For a complete breakdown of all the patches Microsoft released today, check out the SANS Internet Storm Center’s Patch Tuesday post. Windows enterprise admins who wish to stay abreast of any news about problematic updates, AskWoody.com is always worth a visit. Please feel free to drop a comment below if you experience any issues apply this month’s patches.


9 thoughts on “Microsoft Patch Tuesday, March 2026 Edition

  1. acommenter

    Contrary to this article, updates this month contain fixes for at least two publicly acknowledged zero days.

    Reply
    1. BrianKrebs Post author

      Really? Which two? IDK how you define zero-day, but for me it’s an unpatched and actively exploited vulnerability. As mentioned in the story, there were two flaws fixed this month that were previously disclosed publicly. I believe in both cases there was not even sample exploit code involved.

      Reply
      1. acommenter

        I’m just going off every other news outlet reporting. Bleeping computer, for example, stated “This month’s Patch Tuesday fixes two publicly disclosed zero-day vulnerabilities, with none of them known to be exploited in attacks. Microsoft classifies a zero-day flaw as publicly disclosed or actively exploited while no official fix is available.” ¯\_(ツ)_/¯

        Reply
        1. BrianKrebs Post author

          Okay. Thanks for pointing that out. I wonder why Microsoft would call it zero-day when they’re not aware of exploitation; doesn’t seem to suit their interests to do so. I’ve always believed that calling bugs 0day just because someone detailed a vulnerability (without providing examples of how to exploit them) publicly is unnecessarily alarmist. Real zero-days are a call for greater urgency, IMHO.

          Reply
          1. JohnIL

            I think Microsoft likes to call them zero day when they feel the exploit is available even though nobody is currently using it. But then again maybe Microsoft knows something nobody else does? Is it one of those deals where it depends on who is releasing these security descriptors for the updates? One person calls them zero day the other something less dire? I saw the Bleeping Computer release too. They said the 2 zero-day ones were publicly disclosed. Not actively exploited.
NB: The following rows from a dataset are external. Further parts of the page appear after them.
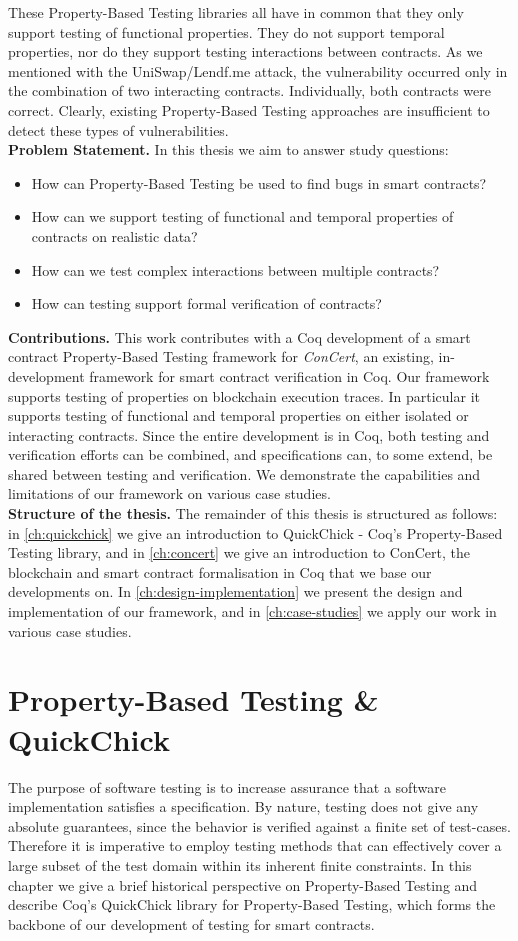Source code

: \documentclass[twoside,11pt,openright]{report}
\newcommand{\pbt}{Property-Based Testing}
\begin{document}
These \pbt{} libraries all have in common that they only support testing of functional properties. They do not support temporal properties, nor do they support testing interactions between contracts. As we mentioned with the UniSwap/Lendf.me attack, the vulnerability occurred only in the combination of two interacting contracts. Individually, both contracts were correct. Clearly, existing \pbt{} approaches are insufficient to detect these types of vulnerabilities.
\medskip\\
\textbf{Problem Statement.}
In this thesis we aim to answer study questions:
\begin{itemize}
    \item How can \pbt{} be used to find bugs in smart contracts?
    \item How can we support testing of functional and temporal properties of contracts on realistic data?
    \item How can we test complex interactions between multiple contracts?
    \item How can testing support formal verification of contracts?
\end{itemize}
\textbf{Contributions.} This work contributes with a Coq development of a smart contract \pbt{} framework for \textit{ConCert}, an existing, in-development framework for smart contract verification in Coq. Our framework supports testing of properties on blockchain execution traces. In particular it supports testing of functional and temporal properties on either isolated or interacting contracts. Since the entire development is in Coq, both testing and verification efforts can be combined, and specifications can, to some extend, be shared between testing and verification. We demonstrate the capabilities and limitations of our framework on various case studies. \medskip\\
\textbf{Structure of the thesis.} The remainder of this thesis is structured as follows: in \autoref{ch:quickchick} we give an introduction to QuickChick - Coq's \pbt{} library, and in \autoref{ch:concert} we give an introduction to ConCert, the blockchain and smart contract formalisation in Coq that we base our developments on. In \autoref{ch:design-implementation} we present the design and implementation of our framework, and in \autoref{ch:case-studies} we apply our work in various case studies.


\chapter{Property-Based Testing \& QuickChick}
\label{ch:quickchick}
The purpose of software testing is to increase assurance that a software implementation satisfies a specification. By nature, testing does not give any absolute guarantees, since the behavior is verified against a finite set of test-cases. Therefore it is imperative to employ testing methods that can effectively cover a large subset of the test domain within its inherent finite constraints. In this chapter we give a brief historical perspective on \pbt{} and describe Coq's QuickChick library for \pbt{}, which forms the backbone of our development of testing for smart contracts.
\end{document}
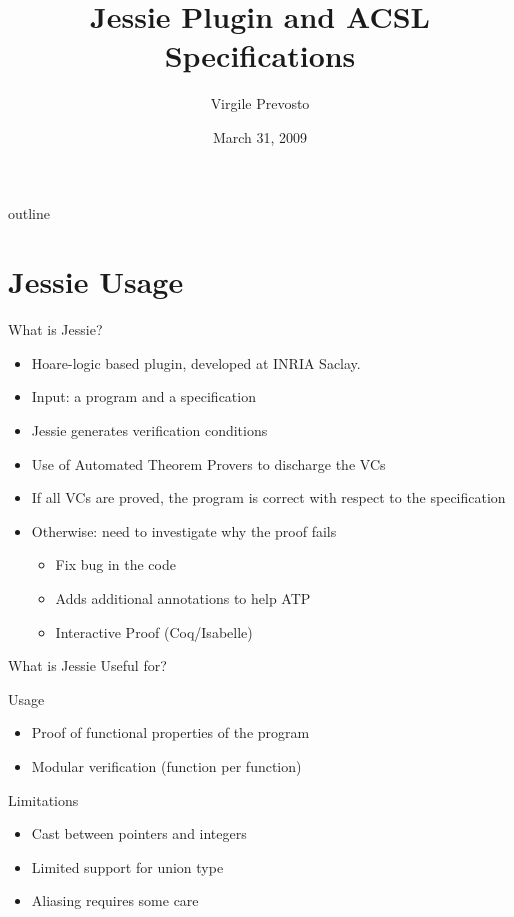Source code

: \documentclass[pdf]{beamer}
\title[Frama-C training session]{Jessie Plugin and ACSL Specifications}
\author[Virgile Prevosto]{Virgile Prevosto}
\date[03-31-2009]{March 31, 2009}
\institute[CEA List]{CEA List}
\begin{document}
\begin{frame}
\titlepage
\end{frame}

\begin{frame}{outline}
\tableofcontents
\end{frame}

\section{Jessie Usage}

\begin{frame}{What is Jessie?}
\begin{itemize}
\item<+-> Hoare-logic based plugin, developed at INRIA Saclay.
\item<+-> Input: a program and a specification
\item<+-> Jessie generates \alert{verification conditions}
\item<+-> Use of \alert{Automated Theorem Provers} to discharge the VCs
\item<+-> If all VCs are proved, \alert{the program is correct} with respect
  to the specification
\item<+->Otherwise: need to investigate why the proof fails
\begin{itemize}
\item<+-> Fix bug in the code
\item<+-> Adds additional annotations to help ATP
\item<+-> Interactive Proof (Coq/Isabelle)
\end{itemize}
\end{itemize}
\end{frame}

\begin{frame}{What is Jessie Useful for?}
\begin{block}{Usage}
\begin{itemize}
\item<+-> Proof of functional properties of the program
\item<+-> Modular verification (function per function)
\end{itemize}
\end{block}
\pause
\begin{block}{Limitations}
\begin{itemize}
\item<+->Cast between pointers and integers
\item<+->Limited support for union type
\item<+->Aliasing requires some care
\end{itemize}
\end{block}
\end{frame}
\end{document}
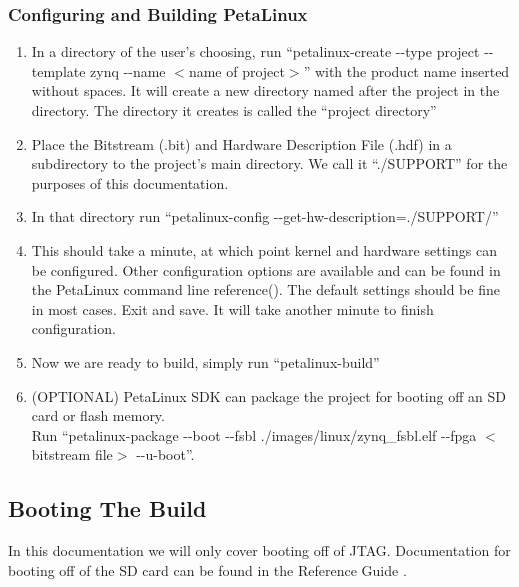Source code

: \subsubsection{Configuring and Building PetaLinux}
\begin{enumerate}
\item In a directory of the user's choosing, run ``petalinux-create -{}-type project -{}-template zynq -{}-name $<$name of project$>$'' with the product name inserted without spaces. It will create a new directory named after the project in the directory. The directory it creates is called the ``project directory''
\item Place the Bitstream (.bit) and Hardware Description File (.hdf) in a subdirectory to the project's main directory. We  call it ``./SUPPORT'' for the purposes of this documentation.
\item In that directory run ``petalinux-config -{}-get-hw-description=./SUPPORT/''
\item This should take a minute, at which point kernel and hardware settings can be configured. Other configuration options are available and can be found in the PetaLinux command line reference(\cite{commands}). The default settings should be fine in most cases. Exit and save. It will take another minute to finish configuration. 
\item Now we are ready to build, simply run ``petalinux-build''
\item (OPTIONAL) PetaLinux SDK can package the project for booting off an SD card or flash memory. 
\\Run \nohyphens{``petalinux-package -{}-boot -{}-fsbl ./images/linux/zynq\_fsbl.elf -{}-fpga $<$bitstream file$>$ -{}-u-boot''.}
\end{enumerate}
\subsection{Booting The Build}
In this documentation we will only cover booting off of JTAG. Documentation for booting off of the SD card can be found in the Reference Guide \cite{reference}.

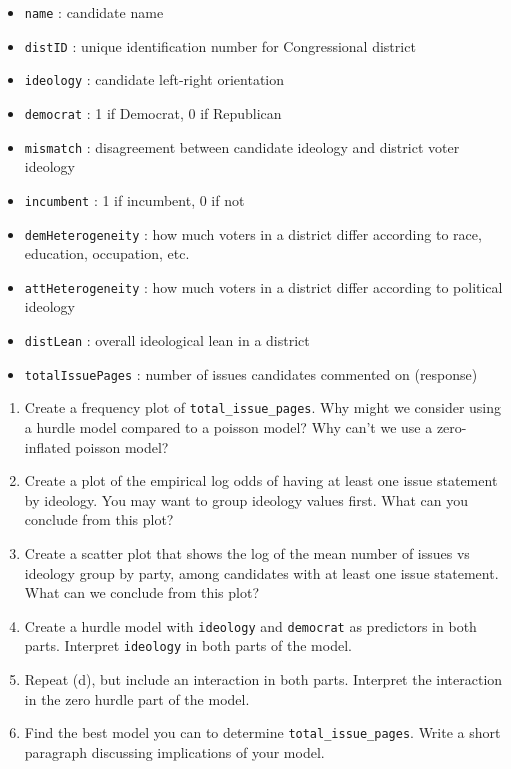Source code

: \documentclass[
]{krantz}
\providecommand{\tightlist}{%
  \setlength{\itemsep}{0pt}\setlength{\parskip}{0pt}}
\begin{document}
\begin{itemize}
\tightlist
\item
  \texttt{name} : candidate name
\item
  \texttt{distID} : unique identification number for Congressional district
\item
  \texttt{ideology} : candidate left-right orientation
\item
  \texttt{democrat} : 1 if Democrat, 0 if Republican
\item
  \texttt{mismatch} : disagreement between candidate ideology and district voter ideology
\item
  \texttt{incumbent} : 1 if incumbent, 0 if not
\item
  \texttt{demHeterogeneity} : how much voters in a district differ according to race, education, occupation, etc.
\item
  \texttt{attHeterogeneity} : how much voters in a district differ according to political ideology
\item
  \texttt{distLean} : overall ideological lean in a district
\item
  \texttt{totalIssuePages} : number of issues candidates commented on (response)
\end{itemize}

\begin{enumerate}
\def\labelenumi{\alph{enumi}.}
\tightlist
\item
  Create a frequency plot of \texttt{total\_issue\_pages}. Why might we consider using a hurdle model compared to a poisson model? Why can't we use a zero-inflated poisson model?
\item
  Create a plot of the empirical log odds of having at least one issue statement by ideology. You may want to group ideology values first. What can you conclude from this plot?
\item
  Create a scatter plot that shows the log of the mean number of issues vs ideology group by party, among candidates with at least one issue statement. What can we conclude from this plot?
\item
  Create a hurdle model with \texttt{ideology} and \texttt{democrat} as predictors in both parts. Interpret \texttt{ideology} in both parts of the model.
\item
  Repeat (d), but include an interaction in both parts. Interpret the interaction in the zero hurdle part of the model.
\item
  Find the best model you can to determine \texttt{total\_issue\_pages}. Write a short paragraph discussing implications of your model.
\end{enumerate}
\end{document}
I guess sort of splitting hairs there.

            Reply
  2. Tuesday's child

    I had the same discussion with my coworker, who used CoPilot to summarize and the previously disclosed findings were included in the response because the patch is included in this month’s bundle. Strictly speaking anything previously published is no longer a “zero day” as far as I know, but it’s genesis stays with it.

    Reply
    1. ramalamadingdong

      I mean, any bug, prior to being disclosed, is at some point a ‘zero-day’ bug. AFAIK, it ceases being an 0-day the minute it is disclosed, yah?